Patent Publication Number: US-2013250217-A1

Title: Liquid Crystal Display Panel and Manufacturing Method Thereof

Description:
BACKGROUND OF THE INVENTION 
     1. Field of the Invention 
     The present invention relates to the field of liquid crystal displaying techniques, and in particular to a liquid crystal display panel and manufacturing method thereof. 
     2. The Related Arts 
     As the technology develops, video products, in particular, digital video or audiovisual products have been a part of daily lives. Among these digital video or audiovisual products, the display device is an important element for displaying information. Viewers can read information from the display device as well as operate the device. 
     Liquid crystal display (LCD) panel is a major component of a liquid crystal display device, mainly comprising a color filter (CF) substrate and a thin film transistor (TFT) substrate. The two substrates are disposed with transparent electrodes on inner surfaces facing each other, and a layer of liquid crystal molecules is disposed between the two substrates. The liquid crystal display panel realizes the display capability through the electric field controlling the orientation of liquid crystal molecules to change the optical polarization and with the polarizer for optical passing or blockage. 
     CF substrate and TFT substrate usually use a radiation curing agent (seal) for assembly. The radiation curing agent usually comprises acrylic, epoxy, photoinitiator, and so on. The radiation curing agent is cured through heating or UV radiation, or both, so CF substrate and TFT substrate are glued together. The current mainstream curing technique is to use both heating and UV radiation. When UV radiation is used to cure the radiation curing agent, the UV light is radiated from one side of TFT substrate. During the curing process, a UV mask is placed between UV light and the TFT substrate to shield UV light from radiating upon the display area and to prevent the UV light from damaging the PI material and liquid crystal material in the display area. 
     The above method has the following shortcomings: when the panel size changes, a corresponding UV mask must be manufactured, which increases the manufacture cost. Also, because the peripheral of TFT substrate usually includes large-area opaque metal routes, which may shield the radiation curing agent under the metal routes from UV light curing and cause the radiation curing agent to suffer insufficient curing. 
     SUMMARY OF THE INVENTION 
     The technical issue to be addressed by the present invention is to provide a liquid crystal display panel and manufacturing method thereof to solve the problems of high manufacturing cost and insufficient curing of known techniques. 

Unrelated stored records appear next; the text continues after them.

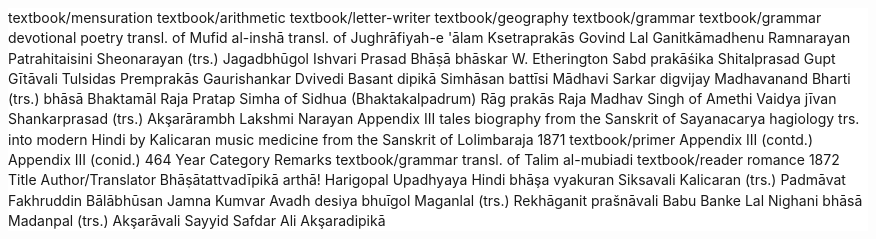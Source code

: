 textbook/mensuration textbook/arithmetic textbook/letter-writer textbook/geography textbook/grammar textbook/grammar devotional poetry 
transl. of Mufid al-inshā transl. of Jughrāfiyah-e 'ālam 
Ksetraprakās 
Govind Lal Ganitkāmadhenu Ramnarayan Patrahitaisini 
Sheonarayan (trs.) 
Jagadbhūgol 
Ishvari Prasad 
Bhāṣā bhāskar 
W. Etherington 
Sabd prakāśika 
Shitalprasad Gupt 
Gītāvali 
Tulsidas 
Premprakās 
Gaurishankar Dvivedi 
Basant dipikā 
Simhāsan battīsi Mādhavi Sarkar digvijay Madhavanand Bharti (trs.) 
bhāsā 
Bhaktamāl 
Raja Pratap Simha of Sidhua 
(Bhaktakalpadrum) Rāg prakās 
Raja Madhav Singh of Amethi 
Vaidya jīvan 
Shankarprasad (trs.) 
Akşarārambh 
Lakshmi Narayan 
Appendix III 
tales 
biography 
from the Sanskrit of Sayanacarya 
hagiology 
trs. into modern Hindi by 
Kalicaran 
music 
medicine 
from the Sanskrit of Lolimbaraja 
1871 
textbook/primer 
Appendix III (contd.) 
Appendix III (conid.) 
464 
Year 
Category 
Remarks 
textbook/grammar 
transl. of Talim al-mubiadi 
textbook/reader 
romance 
1872 
Title 
Author/Translator Bhāṣātattvadīpikā arthā! Harigopal Upadhyaya 
Hindi bhāşa vyakuran 
Siksavali 
Kalicaran (trs.) 
Padmāvat 
Fakhruddin 
Bālābhūsan 
Jamna Kumvar Avadh desiya bhuīgol Maganlal (trs.) Rekhāganit prašnāvali Babu Banke Lal Nighani bhāsā 
Madanpal (trs.) 
Akşarāvali 
Sayyid Safdar Ali 
Akşaradipikā 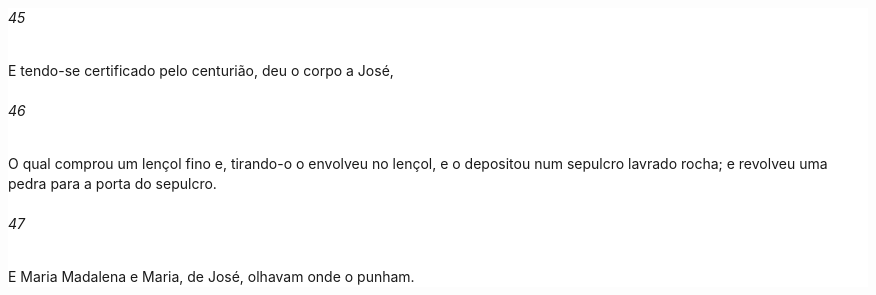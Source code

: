 ###### 45 
E tendo-se certificado pelo centurião, deu o corpo a José,

###### 46 
O qual comprou um lençol fino e, tirando-o  o envolveu no lençol, e o depositou num sepulcro lavrado  rocha; e revolveu uma pedra para a porta do sepulcro.

###### 47 
E Maria Madalena e Maria,  de José, olhavam onde o punham.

     The present invention provides a manufacturing method of liquid crystal display panel, which comprises the steps of: preparing a first substrate and a second substrate, the first substrate and second substrate being disposed oppositely, the first substrate further comprising a color filter array area and a first non-display area disposed in peripheral of the color filter array area, the first substrate or the second substrate being coated with radiation curing agent corresponding to the first non-display area; using curing radiation to shine on the first substrate from a side of the first substrate away from the second substrate so that the incident curing radiation to the color filter array area being absorbed by the color filter array area, and the incident curing radiation to the first non-display area curing the radiation curing agent to adhere the first substrate and the second substrate. 
     According to a preferred embodiment of the present invention, the second substrate comprises a thin film transistor array area corresponding to the color filter array area, and a second non-display area disposed in peripheral of the thin film transistor array area, the second non-display area includes a first black matrix, and the radiation curing agent is coated on the first black matrix or the area on the first non-display area corresponding to the first black matrix. 

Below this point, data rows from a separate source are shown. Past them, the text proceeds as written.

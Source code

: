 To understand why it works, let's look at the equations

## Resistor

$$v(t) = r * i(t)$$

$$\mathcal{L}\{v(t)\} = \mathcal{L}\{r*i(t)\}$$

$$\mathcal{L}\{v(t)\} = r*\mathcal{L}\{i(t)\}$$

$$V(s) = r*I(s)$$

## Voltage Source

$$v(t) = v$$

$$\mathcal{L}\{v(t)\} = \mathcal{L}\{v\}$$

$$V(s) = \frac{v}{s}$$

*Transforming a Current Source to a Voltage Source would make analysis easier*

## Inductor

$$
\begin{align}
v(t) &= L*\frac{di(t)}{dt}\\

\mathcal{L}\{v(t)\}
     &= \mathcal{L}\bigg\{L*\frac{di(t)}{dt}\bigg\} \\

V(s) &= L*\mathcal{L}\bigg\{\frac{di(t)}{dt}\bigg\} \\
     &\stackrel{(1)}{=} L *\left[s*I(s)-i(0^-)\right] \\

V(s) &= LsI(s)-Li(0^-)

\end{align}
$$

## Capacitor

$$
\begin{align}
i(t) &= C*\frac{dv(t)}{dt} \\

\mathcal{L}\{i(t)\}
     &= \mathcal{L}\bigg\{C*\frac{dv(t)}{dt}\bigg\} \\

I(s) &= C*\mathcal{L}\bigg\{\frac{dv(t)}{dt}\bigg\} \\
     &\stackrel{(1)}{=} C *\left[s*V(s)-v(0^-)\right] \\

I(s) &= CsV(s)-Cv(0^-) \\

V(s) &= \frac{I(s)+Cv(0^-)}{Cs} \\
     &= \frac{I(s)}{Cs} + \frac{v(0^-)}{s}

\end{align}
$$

     According to a preferred embodiment of the present invention, the color filter array area comprises a plurality of color filter units arranged in an array format, and thin film transistor array area comprises a second black matrix corresponding to border area between color filter units. 
     According to a preferred embodiment of the present invention, the first black matrix and the second black matrix are formed at the same time. 
     According to a preferred embodiment of the present invention, the color filter array area comprises a plurality of color filter units arranged in an array format, and a second black matrix disposed between color filter units. 
     According to a preferred embodiment of the present invention, the radiation curing agent is an UV curing agent and the curing radiation is UV light. 
     The present invention provides a liquid crystal display panel, which comprises: a first substrate, further comprising color filter array area and a first non-display area disposed in peripheral of the color filter array area; a second substrate, disposed opposite to the first substrate, further comprising a thin film transistor array area corresponding to the color filter array area, and a second non-display area disposed in peripheral of the thin film transistor array area, the second non-display area including a first black matrix; radiation curing agent, coating on the first black matrix to adhere the first substrate and the second substrate. 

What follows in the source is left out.